There are all sorts of benign reasons why these apps might be experiencing a surge right now in particular. For instance, users are reportedly fleeing Facebook-owned WhatsApp over concerns about the company's privacy policy changes.

Other platforms are losing users due to state censorship and meddling.

WeChat—an app immensely popular in China and among Chinese immigrants elsewhere—is also suffering from a host of issues, including alleged shadowbanning on behalf of Chinese state forces and a simultaneous attempt by the Trump administration to ban it from the U.S.

The situation shows the futility of trying to fix social and political issues by threatening tech platforms that won't hide evidence of them. The issues and the ideas driving them don't go away, they just go underground. And the only way to reach them there is to undermine privacy protections for political dissidents from authoritarian regimes, journalists, whistleblowers, all sorts of political organizers, and literally everyone else in the process.


FREE MINDS

Decriminalize prostitution to stop police violence, say sex worker advocates. "More researchers are making the case to decriminalize sex work, joining calls by other advocates who say doing so might improve public health outcomes," writes Chelsea Cirruzzo at U.S. News & World Report.

Tamika Spellman, a policy and advocacy associate with HIPS, says her worst interactions while she was a sex worker were with the police.

"Everywhere that I have been across the country I have been sexually assaulted by the police," says Spellman, who is Black and transgender. "It was more frequent here in the District of Columbia."

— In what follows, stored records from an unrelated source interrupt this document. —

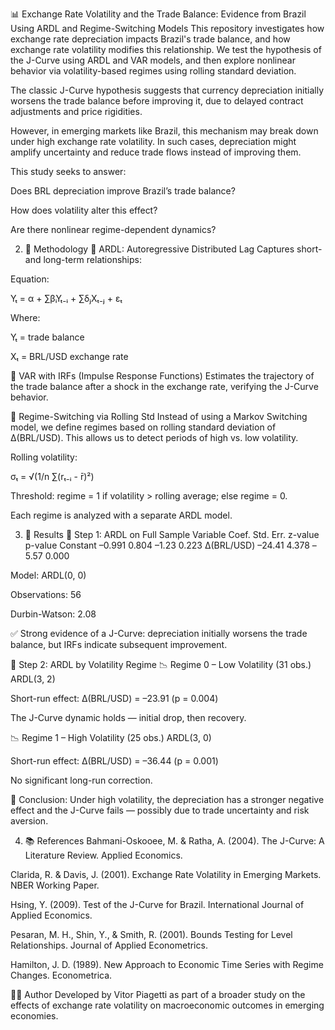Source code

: 📊 Exchange Rate Volatility and the Trade Balance: Evidence from Brazil Using ARDL and Regime-Switching Models
This repository investigates how exchange rate depreciation impacts Brazil's trade balance, and how exchange rate volatility modifies this relationship. We test the hypothesis of the J-Curve using ARDL and VAR models, and then explore nonlinear behavior via volatility-based regimes using rolling standard deviation.


The classic J-Curve hypothesis suggests that currency depreciation initially worsens the trade balance before improving it, due to delayed contract adjustments and price rigidities.

However, in emerging markets like Brazil, this mechanism may break down under high exchange rate volatility. In such cases, depreciation might amplify uncertainty and reduce trade flows instead of improving them.

This study seeks to answer:

Does BRL depreciation improve Brazil’s trade balance?

How does volatility alter this effect?

Are there nonlinear regime-dependent dynamics?

2. 🧠 Methodology
🔹 ARDL: Autoregressive Distributed Lag
Captures short- and long-term relationships:

Equation:

Yₜ = α + ∑βᵢYₜ₋ᵢ + ∑δⱼXₜ₋ⱼ + εₜ

Where:

Yₜ = trade balance

Xₜ = BRL/USD exchange rate

🔹 VAR with IRFs (Impulse Response Functions)
Estimates the trajectory of the trade balance after a shock in the exchange rate, verifying the J-Curve behavior.

🔹 Regime-Switching via Rolling Std
Instead of using a Markov Switching model, we define regimes based on rolling standard deviation of Δ(BRL/USD). This allows us to detect periods of high vs. low volatility.

Rolling volatility:

σₜ = √(1/n ∑(rₜ₋ᵢ - r̄)²)

Threshold: regime = 1 if volatility > rolling average; else regime = 0.

Each regime is analyzed with a separate ARDL model.

3. 📌 Results
🔹 Step 1: ARDL on Full Sample
Variable	Coef.	Std. Err.	z-value	p-value
Constant	–0.991	0.804	–1.23	0.223
Δ(BRL/USD)	–24.41	4.378	–5.57	0.000

Model: ARDL(0, 0)

Observations: 56

Durbin-Watson: 2.08

✅ Strong evidence of a J-Curve: depreciation initially worsens the trade balance, but IRFs indicate subsequent improvement.

🔹 Step 2: ARDL by Volatility Regime
📉 Regime 0 – Low Volatility (31 obs.)
ARDL(3, 2)

Short-run effect: Δ(BRL/USD) = –23.91 (p = 0.004)

The J-Curve dynamic holds — initial drop, then recovery.

📉 Regime 1 – High Volatility (25 obs.)
ARDL(3, 0)

Short-run effect: Δ(BRL/USD) = –36.44 (p = 0.001)

No significant long-run correction.

📌 Conclusion: Under high volatility, the depreciation has a stronger negative effect and the J-Curve fails — possibly due to trade uncertainty and risk aversion.

4. 📚 References
Bahmani-Oskooee, M. & Ratha, A. (2004). The J-Curve: A Literature Review. Applied Economics.

Clarida, R. & Davis, J. (2001). Exchange Rate Volatility in Emerging Markets. NBER Working Paper.

Hsing, Y. (2009). Test of the J-Curve for Brazil. International Journal of Applied Economics.

Pesaran, M. H., Shin, Y., & Smith, R. (2001). Bounds Testing for Level Relationships. Journal of Applied Econometrics.

Hamilton, J. D. (1989). New Approach to Economic Time Series with Regime Changes. Econometrica.

👨‍💻 Author
Developed by Vitor Piagetti as part of a broader study on the effects of exchange rate volatility on macroeconomic outcomes in emerging economies.
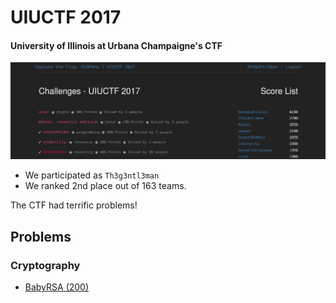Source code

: # UIUCTF 2017
#### University of Illinois at Urbana Champaigne's CTF

![front_page](Front_Page.png)

* We participated as `Th3g3ntl3man`
* We ranked 2nd place out of 163 teams.

The CTF had terrific problems!

## Problems

### Cryptography
* [BabyRSA (200)](problems/Cryptography/babyRSA/README.md)
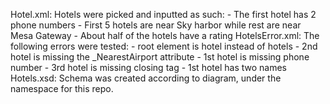 Hotel.xml:
  Hotels were picked and inputted as such:
    - The first hotel has 2 phone numbers
    - First 5 hotels are near Sky harbor while rest are near Mesa Gateway
    - About half of the hotels have a rating
HotelsError.xml:
  The following errors were tested:
    - root element is hotel instead of hotels
    - 2nd hotel is missing the _NearestAirport attribute
    - 1st hotel is missing phone number
    - 3rd hotel is missing closing tag
    - 1st hotel has two names
Hotels.xsd:
  Schema was created according to diagram, under the namespace for this repo.
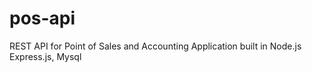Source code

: # pos-api
REST API for Point of Sales and Accounting Application built in Node.js Express.js, Mysql
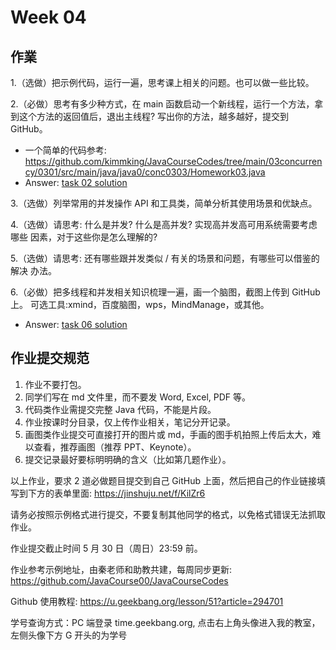 # Week 04
## 作業

1.（选做）把示例代码，运行一遍，思考课上相关的问题。也可以做一些比较。

2.（必做）思考有多少种方式，在 main 函数启动一个新线程，运行一个方法，拿到这个方法的返回值后，退出主线程? 写出你的方法，越多越好，提交到 GitHub。
  - 一个简单的代码参考:  https://github.com/kimmking/JavaCourseCodes/tree/main/03concurrency/0301/src/main/java/java0/conc0303/Homework03.java
  - Answer: [task 02 solution]()

3.（选做）列举常用的并发操作 API 和工具类，简单分析其使用场景和优缺点。

4.（选做）请思考: 什么是并发? 什么是高并发? 实现高并发高可用系统需要考虑哪些 因素，对于这些你是怎么理解的?

5.（选做）请思考: 还有哪些跟并发类似 / 有关的场景和问题，有哪些可以借鉴的解决 办法。

6.（必做）把多线程和并发相关知识梳理一遍，画一个脑图，截图上传到 GitHub 上。 可选工具:xmind，百度脑图，wps，MindManage，或其他。
  - Answer: [task 06 solution]()

## 作业提交规范
1. 作业不要打包。
2. 同学们写在 md 文件里，而不要发 Word, Excel, PDF 等。
3. 代码类作业需提交完整 Java 代码，不能是片段。
4. 作业按课时分目录，仅上传作业相关，笔记分开记录。
5. 画图类作业提交可直接打开的图片或 md，手画的图手机拍照上传后太大，难以查看，推荐画图（推荐 PPT、Keynote）。
6. 提交记录最好要标明明确的含义（比如第几题作业）。 

以上作业，要求 2 道必做题目提交到自己 GitHub 上面，然后把自己的作业链接填写到下方的表单里面: https://jinshuju.net/f/KilZr6

请务必按照示例格式进行提交，不要复制其他同学的格式，以免格式错误无法抓取作业。

作业提交截止时间 5 月 30 日（周日）23:59 前。

作业参考示例地址，由秦老师和助教共建，每周同步更新: https://github.com/JavaCourse00/JavaCourseCodes

Github 使用教程: https://u.geekbang.org/lesson/51?article=294701

学号查询方式：PC 端登录 time.geekbang.org, 点击右上角头像进入我的教室，左侧头像下方 G 开头的为学号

"Sex work needs to be decriminalized," she says. Without doing so, she adds, "violence flourishes."


ELECTION 2020

The Supreme Court has rejected more challenges to the 2020 election results:

The U.S. Supreme Court on Monday steered clear of more cases involving bids by President Donald Trump and some Republican allies to overturn his election loss and turned away a Democratic effort to expand mail-in voting in Texas.

The justices, as expected, declined to expedite consideration of eight Trump-related cases including three filed by his campaign challenging the election results in Wisconsin and Pennsylvania, two of the states he lost to Democratic President-elect Joe Biden. It already was clear that the court had no intention to intervene because it had not acted before Congress last week certified Biden's victory in the Nov. 3 election.


QUICK HITS

  • The U.S. has seen around 1.4 million new COVID-19 infections in the past week. The country "averaged more than 3,000 Covid-19 deaths per day" over the past week, notes CNN. "And Monday marked the seventh day in a row the country reported more than 200,000 new Covid-19 infections."
  • Acting Secretary of Homeland Security Chad Wolf has resigned after multiple courts said his tenure wasn't legally authorized. "His resignation ensures that the department will have its sixth leader under Trump, who last week withdrew Wolf's nomination to the Senate," reports Buzzfeed News. "Pete Gaynor, the acting head of FEMA, will now lead the DHS until the Biden administration takes over next week."
  • Gene Healy, author of The Cult of the Presidency: America's Dangerous Devotion to Executive Power and "a long proponent of impeaching more presidents," makes the case for impeaching Trump.
  • Sedition charges are almost always a terrible idea, warns J.D. Tuccille.
  • Wyoming is getting a Libertarian Party legislator:

  • Young Americans for Liberty (YAL) responds to the multiple allegations of sexual harassment and misconduct, as well as official indifference to it, levied against its leadership and staff. YAL President Cliff Maloney and Vice President of Grassroots Justin Greiss have been placed on administrative leave by the organization's board.

 

  • U.S. Rep. Pramila Jayapal (D–Wash.) tested positive for COVID-19 yesterday, a result she attributes to "being locked down in a secured room at the U.S Capitol where numerous Republican lawmakers recklessly refused to wear masks in the moments after the January 6 attack."